▸ **Work to complete**:
When you reach the line containing "Селери и Редис;" in the data below, begin returning lines exactly as written, and stop once the line containing "шаблону проекту, создано" has been returned.
Data Block Start
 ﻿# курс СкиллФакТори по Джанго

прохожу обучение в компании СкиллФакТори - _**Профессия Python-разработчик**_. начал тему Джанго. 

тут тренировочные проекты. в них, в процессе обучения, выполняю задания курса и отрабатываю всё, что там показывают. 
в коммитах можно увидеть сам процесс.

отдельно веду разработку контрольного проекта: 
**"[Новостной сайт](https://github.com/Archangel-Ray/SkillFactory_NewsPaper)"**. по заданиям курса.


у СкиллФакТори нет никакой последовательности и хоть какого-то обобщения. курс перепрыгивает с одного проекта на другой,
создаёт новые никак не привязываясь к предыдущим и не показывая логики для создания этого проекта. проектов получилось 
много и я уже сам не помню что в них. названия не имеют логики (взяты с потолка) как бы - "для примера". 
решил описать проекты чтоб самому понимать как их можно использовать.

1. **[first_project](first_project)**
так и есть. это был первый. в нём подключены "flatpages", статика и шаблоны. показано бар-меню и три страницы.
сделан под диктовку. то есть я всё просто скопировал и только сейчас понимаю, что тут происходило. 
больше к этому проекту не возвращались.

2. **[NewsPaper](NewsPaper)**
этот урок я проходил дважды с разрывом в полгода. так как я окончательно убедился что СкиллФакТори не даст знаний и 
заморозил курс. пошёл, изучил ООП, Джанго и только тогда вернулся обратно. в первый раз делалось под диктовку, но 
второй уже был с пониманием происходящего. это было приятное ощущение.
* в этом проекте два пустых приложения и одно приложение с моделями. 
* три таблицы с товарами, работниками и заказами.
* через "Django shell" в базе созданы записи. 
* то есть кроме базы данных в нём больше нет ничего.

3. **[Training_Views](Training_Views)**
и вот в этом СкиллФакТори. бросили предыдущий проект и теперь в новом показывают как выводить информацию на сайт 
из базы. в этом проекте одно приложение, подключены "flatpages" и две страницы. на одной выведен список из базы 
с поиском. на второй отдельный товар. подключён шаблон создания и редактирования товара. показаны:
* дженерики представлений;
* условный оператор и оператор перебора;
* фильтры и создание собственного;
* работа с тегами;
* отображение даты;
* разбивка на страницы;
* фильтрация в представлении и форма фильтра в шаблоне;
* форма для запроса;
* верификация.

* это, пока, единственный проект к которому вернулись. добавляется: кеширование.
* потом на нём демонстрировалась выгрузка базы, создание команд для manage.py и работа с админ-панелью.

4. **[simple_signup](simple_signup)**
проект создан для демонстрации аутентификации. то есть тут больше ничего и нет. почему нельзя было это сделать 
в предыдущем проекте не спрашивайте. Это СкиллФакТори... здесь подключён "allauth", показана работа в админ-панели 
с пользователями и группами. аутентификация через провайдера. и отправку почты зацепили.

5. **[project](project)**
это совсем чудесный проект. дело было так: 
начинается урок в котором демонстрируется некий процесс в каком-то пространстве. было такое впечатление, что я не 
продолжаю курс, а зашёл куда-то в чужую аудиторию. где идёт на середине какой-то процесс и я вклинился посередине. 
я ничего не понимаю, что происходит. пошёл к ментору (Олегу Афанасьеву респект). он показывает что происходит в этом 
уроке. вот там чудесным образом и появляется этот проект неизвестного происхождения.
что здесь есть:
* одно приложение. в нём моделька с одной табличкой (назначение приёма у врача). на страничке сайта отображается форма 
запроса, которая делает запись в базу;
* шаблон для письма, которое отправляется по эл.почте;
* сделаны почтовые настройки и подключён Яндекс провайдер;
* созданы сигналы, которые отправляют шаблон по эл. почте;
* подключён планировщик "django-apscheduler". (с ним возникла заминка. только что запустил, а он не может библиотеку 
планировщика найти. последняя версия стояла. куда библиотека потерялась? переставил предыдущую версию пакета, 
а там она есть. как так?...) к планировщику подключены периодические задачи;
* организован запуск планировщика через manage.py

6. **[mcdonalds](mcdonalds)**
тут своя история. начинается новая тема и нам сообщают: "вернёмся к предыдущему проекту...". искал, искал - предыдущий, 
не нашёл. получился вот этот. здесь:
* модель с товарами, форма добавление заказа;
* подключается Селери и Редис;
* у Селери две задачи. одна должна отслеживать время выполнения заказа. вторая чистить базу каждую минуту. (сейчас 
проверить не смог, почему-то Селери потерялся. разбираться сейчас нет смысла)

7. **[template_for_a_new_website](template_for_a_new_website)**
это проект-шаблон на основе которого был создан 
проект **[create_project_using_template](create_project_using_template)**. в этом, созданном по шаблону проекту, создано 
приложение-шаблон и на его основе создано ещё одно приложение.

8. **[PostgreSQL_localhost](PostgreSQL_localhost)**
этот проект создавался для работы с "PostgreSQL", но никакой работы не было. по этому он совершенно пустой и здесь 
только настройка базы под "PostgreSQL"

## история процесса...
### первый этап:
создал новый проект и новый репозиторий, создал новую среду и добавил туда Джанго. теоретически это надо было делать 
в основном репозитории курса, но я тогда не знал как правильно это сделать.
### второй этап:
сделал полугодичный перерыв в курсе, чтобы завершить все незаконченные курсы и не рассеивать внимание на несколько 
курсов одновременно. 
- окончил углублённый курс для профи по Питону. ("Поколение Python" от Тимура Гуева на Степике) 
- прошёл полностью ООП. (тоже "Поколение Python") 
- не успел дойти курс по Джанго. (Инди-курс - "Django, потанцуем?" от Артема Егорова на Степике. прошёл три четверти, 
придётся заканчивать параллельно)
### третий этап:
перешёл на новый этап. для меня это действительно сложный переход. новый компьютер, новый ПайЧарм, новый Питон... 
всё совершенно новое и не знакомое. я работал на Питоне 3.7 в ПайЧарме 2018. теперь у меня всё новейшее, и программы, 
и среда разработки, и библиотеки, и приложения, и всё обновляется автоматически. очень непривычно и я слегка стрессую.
Data Block End
▸ **Response area**:
* подключается Селери и Редис;
* у Селери две задачи. одна должна отслеживать время выполнения заказа. вторая чистить базу каждую минуту. (сейчас 
проверить не смог, почему-то Селери потерялся. разбираться сейчас нет смысла)

7. **[template_for_a_new_website](template_for_a_new_website)**
это проект-шаблон на основе которого был создан 
проект **[create_project_using_template](create_project_using_template)**. в этом, созданном по шаблону проекту, создано 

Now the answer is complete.